The company has also started offering customised CD service through www.hamaracd.com. It is also looking to deliver digital content via kiosks at retail stores. "Here a customer can pay by cash. Through a series of collaborative efforts, we have a pilot project running in four cities with over 25 kiosks," says Mukul Kansal, general manager (business unit), SaReGaMa.
SaReGaMa first noticed the changes when offline sales started stagnating at its retail stores. Consumer electronics firms too say that the buyers are now staying away from conventional audio systems.
The company has since started stocking accessories and toys in the stores to drive sales. Next, will be the website for music downloads.
According to projections made by Strategy Analytics, a market intelligence firm, the global online music market will grow 62 per cent in 2007, to reach $2.7 billion and will ramp to over $6.6 billion in 2011.
To hedge its risks, the company has also ventures into films. Though its last venture, Chain Kuli Ki Main Kuli, failed to set the cash registers ringing, SaReGaMa is learnt to have some ambitious projects in hand, including one with noted Kolkata director Rituparna Ghosh.
Yashraj Films' website, www.yashrajfilms.com, offers digital downloads of audio tracks of its own films and uses Microsoft's Digital Rights Management technology that enables one to own copyrighted material in a digital format and use it on the basis of license rights given. This encryption technology makes the content less susceptible to piracy.
"Our audio content is also available on other popular online digital stores such as iTunes, Real, Yahoo and Amazon, among others," says Anand Gurnani, senior manager (Internet & New Media), Yashraj Films.

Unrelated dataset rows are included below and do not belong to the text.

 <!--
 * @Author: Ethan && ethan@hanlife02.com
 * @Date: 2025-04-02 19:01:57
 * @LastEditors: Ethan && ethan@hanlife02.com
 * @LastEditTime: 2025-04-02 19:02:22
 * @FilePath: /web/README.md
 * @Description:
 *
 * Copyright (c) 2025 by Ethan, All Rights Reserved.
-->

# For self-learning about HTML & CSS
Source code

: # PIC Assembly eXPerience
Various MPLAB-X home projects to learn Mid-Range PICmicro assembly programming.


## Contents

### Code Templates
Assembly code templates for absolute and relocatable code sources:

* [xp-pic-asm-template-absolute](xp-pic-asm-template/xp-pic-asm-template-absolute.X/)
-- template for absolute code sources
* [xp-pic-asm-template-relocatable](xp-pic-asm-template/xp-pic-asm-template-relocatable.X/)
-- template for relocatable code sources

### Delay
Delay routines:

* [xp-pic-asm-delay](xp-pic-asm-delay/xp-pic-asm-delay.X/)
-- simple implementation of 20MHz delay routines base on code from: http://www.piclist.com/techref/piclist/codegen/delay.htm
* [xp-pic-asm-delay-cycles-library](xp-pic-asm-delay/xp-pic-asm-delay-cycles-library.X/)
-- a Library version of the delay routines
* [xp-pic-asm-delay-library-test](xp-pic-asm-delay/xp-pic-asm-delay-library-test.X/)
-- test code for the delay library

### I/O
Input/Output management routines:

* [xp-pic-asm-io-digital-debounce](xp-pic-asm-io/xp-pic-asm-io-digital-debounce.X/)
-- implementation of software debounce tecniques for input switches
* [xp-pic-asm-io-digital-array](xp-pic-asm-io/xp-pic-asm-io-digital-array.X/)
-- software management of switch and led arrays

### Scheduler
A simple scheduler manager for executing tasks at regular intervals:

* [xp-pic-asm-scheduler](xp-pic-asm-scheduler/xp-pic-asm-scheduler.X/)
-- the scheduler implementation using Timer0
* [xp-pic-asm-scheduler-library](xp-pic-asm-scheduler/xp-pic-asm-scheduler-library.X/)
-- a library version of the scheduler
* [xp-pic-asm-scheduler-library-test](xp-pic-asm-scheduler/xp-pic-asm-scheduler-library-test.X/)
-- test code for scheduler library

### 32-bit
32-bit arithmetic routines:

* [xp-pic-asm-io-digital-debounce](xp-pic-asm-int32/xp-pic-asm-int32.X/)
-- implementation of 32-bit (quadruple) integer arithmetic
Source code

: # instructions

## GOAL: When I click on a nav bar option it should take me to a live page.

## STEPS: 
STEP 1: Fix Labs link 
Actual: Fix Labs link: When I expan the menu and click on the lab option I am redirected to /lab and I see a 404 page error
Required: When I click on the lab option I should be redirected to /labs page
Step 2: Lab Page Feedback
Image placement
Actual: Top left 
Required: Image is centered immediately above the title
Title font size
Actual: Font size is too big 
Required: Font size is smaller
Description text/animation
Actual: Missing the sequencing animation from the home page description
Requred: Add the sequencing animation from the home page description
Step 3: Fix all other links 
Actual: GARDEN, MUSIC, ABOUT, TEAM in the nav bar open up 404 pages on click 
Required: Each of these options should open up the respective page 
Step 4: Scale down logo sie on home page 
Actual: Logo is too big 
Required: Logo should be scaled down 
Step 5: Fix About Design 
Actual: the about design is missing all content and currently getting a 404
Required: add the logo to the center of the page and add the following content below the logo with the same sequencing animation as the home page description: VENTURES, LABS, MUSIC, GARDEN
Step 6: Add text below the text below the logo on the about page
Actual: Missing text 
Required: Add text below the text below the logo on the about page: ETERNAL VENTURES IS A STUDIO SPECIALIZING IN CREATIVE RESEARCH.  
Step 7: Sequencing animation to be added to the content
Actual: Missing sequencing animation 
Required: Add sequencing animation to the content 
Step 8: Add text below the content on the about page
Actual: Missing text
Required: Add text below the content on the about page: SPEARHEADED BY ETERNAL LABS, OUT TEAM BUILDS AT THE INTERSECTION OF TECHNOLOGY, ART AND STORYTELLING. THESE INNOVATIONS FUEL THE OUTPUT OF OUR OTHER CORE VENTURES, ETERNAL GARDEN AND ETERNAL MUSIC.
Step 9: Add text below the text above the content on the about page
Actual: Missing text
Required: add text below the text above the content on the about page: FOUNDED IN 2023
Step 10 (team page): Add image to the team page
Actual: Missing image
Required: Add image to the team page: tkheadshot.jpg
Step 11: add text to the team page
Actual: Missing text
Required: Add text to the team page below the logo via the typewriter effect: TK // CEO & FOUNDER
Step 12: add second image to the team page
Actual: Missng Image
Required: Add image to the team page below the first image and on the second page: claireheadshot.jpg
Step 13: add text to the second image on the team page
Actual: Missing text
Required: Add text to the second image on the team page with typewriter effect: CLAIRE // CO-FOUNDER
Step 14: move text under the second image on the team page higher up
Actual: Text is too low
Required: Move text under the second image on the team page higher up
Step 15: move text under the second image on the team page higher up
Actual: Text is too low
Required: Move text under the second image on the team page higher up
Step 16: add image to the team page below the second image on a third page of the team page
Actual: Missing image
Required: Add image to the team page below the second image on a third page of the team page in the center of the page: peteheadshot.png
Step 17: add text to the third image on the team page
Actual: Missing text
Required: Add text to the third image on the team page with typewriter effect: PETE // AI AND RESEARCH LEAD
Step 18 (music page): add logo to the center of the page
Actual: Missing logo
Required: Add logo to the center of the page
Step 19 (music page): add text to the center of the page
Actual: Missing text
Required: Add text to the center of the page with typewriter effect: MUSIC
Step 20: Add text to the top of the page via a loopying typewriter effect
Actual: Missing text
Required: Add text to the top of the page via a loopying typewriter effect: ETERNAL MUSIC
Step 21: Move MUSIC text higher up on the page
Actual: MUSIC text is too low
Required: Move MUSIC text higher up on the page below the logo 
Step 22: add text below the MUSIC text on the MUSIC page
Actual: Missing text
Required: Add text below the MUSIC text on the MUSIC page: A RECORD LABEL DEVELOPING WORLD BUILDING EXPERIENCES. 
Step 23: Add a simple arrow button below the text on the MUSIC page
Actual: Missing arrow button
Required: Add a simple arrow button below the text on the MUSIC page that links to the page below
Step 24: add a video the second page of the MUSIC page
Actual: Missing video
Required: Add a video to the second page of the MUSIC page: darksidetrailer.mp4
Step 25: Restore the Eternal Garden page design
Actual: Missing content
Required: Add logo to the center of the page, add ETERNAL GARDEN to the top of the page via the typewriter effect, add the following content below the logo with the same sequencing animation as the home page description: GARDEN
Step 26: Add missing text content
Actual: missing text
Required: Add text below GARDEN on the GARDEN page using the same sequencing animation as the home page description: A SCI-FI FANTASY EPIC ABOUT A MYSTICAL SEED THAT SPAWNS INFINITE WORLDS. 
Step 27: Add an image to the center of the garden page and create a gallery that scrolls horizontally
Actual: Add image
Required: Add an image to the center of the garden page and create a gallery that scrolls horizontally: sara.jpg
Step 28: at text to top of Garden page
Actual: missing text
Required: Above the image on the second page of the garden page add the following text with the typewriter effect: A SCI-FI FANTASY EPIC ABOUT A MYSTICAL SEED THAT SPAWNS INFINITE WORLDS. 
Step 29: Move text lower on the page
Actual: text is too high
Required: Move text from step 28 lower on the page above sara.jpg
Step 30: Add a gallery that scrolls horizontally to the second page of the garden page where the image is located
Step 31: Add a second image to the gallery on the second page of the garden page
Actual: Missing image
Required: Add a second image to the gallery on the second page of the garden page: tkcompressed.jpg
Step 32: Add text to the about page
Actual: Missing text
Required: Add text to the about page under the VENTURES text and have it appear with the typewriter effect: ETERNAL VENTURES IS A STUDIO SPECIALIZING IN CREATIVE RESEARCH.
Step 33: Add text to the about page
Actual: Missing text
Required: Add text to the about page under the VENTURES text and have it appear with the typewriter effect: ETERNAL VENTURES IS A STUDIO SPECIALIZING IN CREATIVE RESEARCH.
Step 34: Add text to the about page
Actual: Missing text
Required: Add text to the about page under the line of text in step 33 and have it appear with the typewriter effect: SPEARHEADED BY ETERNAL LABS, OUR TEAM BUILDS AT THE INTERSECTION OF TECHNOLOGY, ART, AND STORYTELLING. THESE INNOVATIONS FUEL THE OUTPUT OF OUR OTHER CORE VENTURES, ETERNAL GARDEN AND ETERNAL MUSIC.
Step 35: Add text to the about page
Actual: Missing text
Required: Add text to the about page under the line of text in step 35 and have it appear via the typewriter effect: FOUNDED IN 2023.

"The numbers are quite encouraging and we're sure that gradually this stream would evolve into a full-fledged delivery platform for legitimate digital music distribution,'' he adds.
The price for each song is Rs 12 in India and 69 cents outside India for catalogue titles, while new releases are available at a premium price of Rs 15 or 99 cents.
The production house is even considering making its entire audio library available to the consumers in a DRM-free format soon, which will be available at a premium price, informed Gurnani.
But are the prices good enough to get people to switch from free downloads? Even if the songs are priced at as low as Rs 10 or Rs 12, they can't compete with the freely distributed MP3 files on the Internet.